P.S. If you think it’s “stupid” or “awkward” to go up to someone in certain places, here’s a list of places I’ve personally been asked out at – so no excuses!
Level: beginner. On the streets, waiting in line for something, at a bus stop, at parties, festivals, anywhere that’s pretty stationary. If you’re shy, just ask for the time or how to get somewhere. But don’t make it ridiculous, I once had a guy ask directions to the beach…150m from the beach! Another scenario that fits beginner levels – get a mutual friend to introduce you to someone at an event. Oh and let’s not forget planes, I’ve had some great flights when you’re literally stuck next to someone for 13 hours.
Level: intermediate. In cafe’s, the gym, museums or mutual places of interest. Did you spot someone you like when you last went paragliding? Get their number before they fly away…literally!

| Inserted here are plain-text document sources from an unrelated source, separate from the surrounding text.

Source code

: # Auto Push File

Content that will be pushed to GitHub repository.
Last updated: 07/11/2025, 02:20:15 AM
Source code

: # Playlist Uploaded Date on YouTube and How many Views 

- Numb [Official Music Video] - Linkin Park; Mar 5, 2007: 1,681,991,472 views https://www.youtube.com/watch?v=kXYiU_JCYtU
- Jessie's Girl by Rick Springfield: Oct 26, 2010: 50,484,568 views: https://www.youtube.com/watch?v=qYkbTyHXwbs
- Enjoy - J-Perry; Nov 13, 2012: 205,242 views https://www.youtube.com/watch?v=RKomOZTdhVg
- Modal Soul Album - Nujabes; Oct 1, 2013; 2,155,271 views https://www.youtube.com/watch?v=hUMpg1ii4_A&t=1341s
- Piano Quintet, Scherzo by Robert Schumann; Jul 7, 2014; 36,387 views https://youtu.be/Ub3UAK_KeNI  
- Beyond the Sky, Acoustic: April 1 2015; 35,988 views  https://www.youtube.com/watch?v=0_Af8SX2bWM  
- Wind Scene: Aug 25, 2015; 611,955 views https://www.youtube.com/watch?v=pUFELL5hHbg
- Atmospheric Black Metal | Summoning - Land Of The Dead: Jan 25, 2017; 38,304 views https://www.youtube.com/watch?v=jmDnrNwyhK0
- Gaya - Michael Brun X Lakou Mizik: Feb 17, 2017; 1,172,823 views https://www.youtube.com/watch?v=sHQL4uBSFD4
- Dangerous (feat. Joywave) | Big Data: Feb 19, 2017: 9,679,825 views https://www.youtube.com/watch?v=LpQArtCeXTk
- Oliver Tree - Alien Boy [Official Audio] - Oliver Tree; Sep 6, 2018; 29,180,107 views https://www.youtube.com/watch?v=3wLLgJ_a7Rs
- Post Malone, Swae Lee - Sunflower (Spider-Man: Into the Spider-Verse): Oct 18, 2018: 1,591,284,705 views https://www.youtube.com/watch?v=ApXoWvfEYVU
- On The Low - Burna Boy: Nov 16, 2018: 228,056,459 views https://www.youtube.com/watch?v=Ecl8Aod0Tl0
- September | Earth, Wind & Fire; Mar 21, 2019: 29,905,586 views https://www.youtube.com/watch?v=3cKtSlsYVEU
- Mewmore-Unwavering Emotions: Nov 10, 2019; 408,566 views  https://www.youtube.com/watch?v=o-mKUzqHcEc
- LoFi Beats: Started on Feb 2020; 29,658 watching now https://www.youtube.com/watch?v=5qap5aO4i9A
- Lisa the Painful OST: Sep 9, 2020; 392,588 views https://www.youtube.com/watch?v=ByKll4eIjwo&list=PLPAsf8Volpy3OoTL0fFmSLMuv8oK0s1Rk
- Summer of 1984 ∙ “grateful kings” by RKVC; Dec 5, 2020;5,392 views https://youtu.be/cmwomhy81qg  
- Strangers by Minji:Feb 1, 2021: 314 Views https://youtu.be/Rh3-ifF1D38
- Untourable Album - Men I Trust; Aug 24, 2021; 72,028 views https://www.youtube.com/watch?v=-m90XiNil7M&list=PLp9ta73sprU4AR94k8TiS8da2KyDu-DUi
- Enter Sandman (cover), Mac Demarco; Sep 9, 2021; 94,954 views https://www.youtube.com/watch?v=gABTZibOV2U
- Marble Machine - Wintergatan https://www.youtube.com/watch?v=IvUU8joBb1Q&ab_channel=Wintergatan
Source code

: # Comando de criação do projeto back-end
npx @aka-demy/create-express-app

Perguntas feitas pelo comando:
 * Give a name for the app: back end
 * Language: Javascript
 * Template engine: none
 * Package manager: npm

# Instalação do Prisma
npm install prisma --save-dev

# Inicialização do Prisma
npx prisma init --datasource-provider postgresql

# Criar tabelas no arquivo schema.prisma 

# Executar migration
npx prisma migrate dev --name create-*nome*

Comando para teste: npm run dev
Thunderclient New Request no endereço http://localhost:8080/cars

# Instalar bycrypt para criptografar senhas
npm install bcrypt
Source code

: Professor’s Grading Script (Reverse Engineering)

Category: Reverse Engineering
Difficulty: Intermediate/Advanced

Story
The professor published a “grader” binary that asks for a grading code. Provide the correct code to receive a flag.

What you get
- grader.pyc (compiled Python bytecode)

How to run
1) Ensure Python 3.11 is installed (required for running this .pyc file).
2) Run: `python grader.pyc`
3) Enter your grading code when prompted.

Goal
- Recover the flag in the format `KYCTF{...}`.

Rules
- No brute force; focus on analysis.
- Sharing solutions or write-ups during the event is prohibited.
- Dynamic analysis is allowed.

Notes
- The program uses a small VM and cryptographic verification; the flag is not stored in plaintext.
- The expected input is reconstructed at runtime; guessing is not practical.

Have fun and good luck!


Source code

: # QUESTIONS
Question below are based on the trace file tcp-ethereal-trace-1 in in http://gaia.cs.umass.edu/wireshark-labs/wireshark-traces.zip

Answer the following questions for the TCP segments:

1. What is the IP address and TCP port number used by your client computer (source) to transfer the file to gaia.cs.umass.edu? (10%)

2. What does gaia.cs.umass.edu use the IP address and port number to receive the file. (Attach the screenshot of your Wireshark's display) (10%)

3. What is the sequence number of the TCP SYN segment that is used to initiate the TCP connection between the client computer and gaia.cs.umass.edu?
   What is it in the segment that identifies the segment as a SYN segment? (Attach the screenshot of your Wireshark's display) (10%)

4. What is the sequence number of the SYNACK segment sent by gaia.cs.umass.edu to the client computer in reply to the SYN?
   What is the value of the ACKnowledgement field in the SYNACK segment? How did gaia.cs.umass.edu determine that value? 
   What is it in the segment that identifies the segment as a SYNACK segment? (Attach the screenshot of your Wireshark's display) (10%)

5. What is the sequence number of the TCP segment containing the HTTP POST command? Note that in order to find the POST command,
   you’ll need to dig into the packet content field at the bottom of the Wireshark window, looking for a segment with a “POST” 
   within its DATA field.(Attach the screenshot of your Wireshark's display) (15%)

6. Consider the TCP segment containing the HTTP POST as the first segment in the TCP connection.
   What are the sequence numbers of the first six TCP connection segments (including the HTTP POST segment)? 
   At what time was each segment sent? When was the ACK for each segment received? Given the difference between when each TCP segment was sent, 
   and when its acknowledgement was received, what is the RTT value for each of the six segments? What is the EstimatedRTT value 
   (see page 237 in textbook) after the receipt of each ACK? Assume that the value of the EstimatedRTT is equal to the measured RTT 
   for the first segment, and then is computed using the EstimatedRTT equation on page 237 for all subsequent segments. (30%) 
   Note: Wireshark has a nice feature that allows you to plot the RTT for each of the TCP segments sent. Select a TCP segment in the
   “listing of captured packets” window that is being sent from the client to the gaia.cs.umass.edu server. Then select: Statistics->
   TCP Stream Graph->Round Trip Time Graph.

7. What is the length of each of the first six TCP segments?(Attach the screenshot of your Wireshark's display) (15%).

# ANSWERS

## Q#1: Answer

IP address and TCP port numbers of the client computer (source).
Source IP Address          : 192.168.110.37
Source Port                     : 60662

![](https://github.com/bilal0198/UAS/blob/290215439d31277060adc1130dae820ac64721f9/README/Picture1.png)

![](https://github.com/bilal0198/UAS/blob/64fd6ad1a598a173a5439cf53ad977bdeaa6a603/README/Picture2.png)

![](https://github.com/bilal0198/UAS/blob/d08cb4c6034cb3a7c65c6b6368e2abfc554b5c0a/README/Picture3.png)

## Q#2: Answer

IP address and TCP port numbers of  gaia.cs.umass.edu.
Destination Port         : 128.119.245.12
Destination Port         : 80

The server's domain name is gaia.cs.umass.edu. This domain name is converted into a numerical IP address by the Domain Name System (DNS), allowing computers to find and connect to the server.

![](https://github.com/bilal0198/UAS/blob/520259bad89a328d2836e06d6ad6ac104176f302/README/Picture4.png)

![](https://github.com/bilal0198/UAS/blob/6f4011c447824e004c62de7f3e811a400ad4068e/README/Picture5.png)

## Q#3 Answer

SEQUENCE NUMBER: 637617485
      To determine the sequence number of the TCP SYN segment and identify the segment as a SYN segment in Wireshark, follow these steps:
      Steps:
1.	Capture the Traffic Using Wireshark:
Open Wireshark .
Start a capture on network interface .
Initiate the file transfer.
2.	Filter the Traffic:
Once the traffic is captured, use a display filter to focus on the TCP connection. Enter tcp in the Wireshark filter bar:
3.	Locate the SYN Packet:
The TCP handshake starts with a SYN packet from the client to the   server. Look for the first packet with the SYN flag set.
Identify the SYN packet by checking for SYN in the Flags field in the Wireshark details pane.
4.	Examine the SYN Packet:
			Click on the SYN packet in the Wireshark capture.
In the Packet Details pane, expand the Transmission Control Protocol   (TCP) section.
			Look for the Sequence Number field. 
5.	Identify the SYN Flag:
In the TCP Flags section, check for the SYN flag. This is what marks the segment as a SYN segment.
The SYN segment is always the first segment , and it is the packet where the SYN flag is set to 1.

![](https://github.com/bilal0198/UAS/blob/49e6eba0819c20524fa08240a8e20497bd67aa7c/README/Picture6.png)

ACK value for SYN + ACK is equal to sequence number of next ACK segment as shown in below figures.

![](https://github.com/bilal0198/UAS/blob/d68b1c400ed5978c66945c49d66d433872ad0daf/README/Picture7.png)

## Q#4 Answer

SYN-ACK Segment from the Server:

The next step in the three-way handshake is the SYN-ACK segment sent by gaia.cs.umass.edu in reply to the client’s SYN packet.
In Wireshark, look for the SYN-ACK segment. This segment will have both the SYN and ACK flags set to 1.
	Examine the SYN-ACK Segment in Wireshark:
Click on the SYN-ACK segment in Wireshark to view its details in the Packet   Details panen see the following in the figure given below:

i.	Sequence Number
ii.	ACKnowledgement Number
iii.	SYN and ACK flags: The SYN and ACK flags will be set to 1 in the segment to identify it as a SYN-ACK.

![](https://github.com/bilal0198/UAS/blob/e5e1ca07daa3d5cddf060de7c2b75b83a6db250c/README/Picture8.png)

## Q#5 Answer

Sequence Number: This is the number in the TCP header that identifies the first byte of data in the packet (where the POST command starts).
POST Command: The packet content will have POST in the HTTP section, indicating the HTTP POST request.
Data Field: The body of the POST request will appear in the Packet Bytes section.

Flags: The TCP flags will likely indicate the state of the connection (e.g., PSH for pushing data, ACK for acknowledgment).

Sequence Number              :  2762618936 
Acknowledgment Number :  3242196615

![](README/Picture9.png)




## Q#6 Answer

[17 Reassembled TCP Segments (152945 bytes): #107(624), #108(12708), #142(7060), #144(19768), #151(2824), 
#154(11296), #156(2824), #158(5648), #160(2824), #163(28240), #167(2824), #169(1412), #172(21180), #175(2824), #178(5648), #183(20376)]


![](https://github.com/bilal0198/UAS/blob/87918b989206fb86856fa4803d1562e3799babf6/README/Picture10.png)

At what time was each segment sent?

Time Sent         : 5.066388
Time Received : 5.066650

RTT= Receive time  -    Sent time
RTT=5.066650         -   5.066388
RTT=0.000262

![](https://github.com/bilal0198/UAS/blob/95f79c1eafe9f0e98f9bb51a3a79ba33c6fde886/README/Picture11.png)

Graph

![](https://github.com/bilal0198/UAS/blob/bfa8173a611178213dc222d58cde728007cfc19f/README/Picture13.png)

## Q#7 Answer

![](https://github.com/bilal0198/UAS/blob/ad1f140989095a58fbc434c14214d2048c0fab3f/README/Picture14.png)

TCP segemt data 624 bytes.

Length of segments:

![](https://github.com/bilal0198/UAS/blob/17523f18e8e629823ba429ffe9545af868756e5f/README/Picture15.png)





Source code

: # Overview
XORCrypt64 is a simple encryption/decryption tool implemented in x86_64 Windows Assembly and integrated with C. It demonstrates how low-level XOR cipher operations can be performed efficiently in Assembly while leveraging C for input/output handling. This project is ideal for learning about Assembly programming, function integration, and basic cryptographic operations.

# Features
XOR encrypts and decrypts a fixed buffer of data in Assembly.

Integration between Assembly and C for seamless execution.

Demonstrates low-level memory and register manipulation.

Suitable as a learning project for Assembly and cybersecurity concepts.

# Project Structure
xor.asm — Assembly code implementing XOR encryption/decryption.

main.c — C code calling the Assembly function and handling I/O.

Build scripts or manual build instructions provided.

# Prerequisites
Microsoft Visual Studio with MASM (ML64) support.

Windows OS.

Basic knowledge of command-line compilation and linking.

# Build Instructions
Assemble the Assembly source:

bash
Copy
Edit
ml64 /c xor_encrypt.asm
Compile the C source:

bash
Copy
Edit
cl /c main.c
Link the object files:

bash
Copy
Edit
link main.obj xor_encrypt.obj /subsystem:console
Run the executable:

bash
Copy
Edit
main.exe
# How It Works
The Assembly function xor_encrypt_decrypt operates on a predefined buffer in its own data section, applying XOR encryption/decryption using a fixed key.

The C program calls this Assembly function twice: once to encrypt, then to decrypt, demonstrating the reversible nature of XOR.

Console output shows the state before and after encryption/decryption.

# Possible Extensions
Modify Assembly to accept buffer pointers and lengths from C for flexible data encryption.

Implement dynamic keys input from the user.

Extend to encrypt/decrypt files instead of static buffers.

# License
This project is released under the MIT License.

Level: expert. I was recently walking super fast in the centre of town with headphones on, clearly not paying attention to anything around me – some guy elbows his way through the crowd, waves his arms to stop me and says, “I’m sorry to disturb you, but I just had to say that you’re incredibly beautiful”. Just don’t do this if someone’s running/exercising with a cheesy line like “where you running to?”, according to my best friend who runs in the park every day, that tends to happen way more than it should!
P.P.S: Sorry is this post sounds a bit harsh but hey those of you who know me personally know that I’m just direct that way. It’s NOT aimed at anyone in particular and I didn’t write this to hurt anyone’s feelings, but if I did, I apologise.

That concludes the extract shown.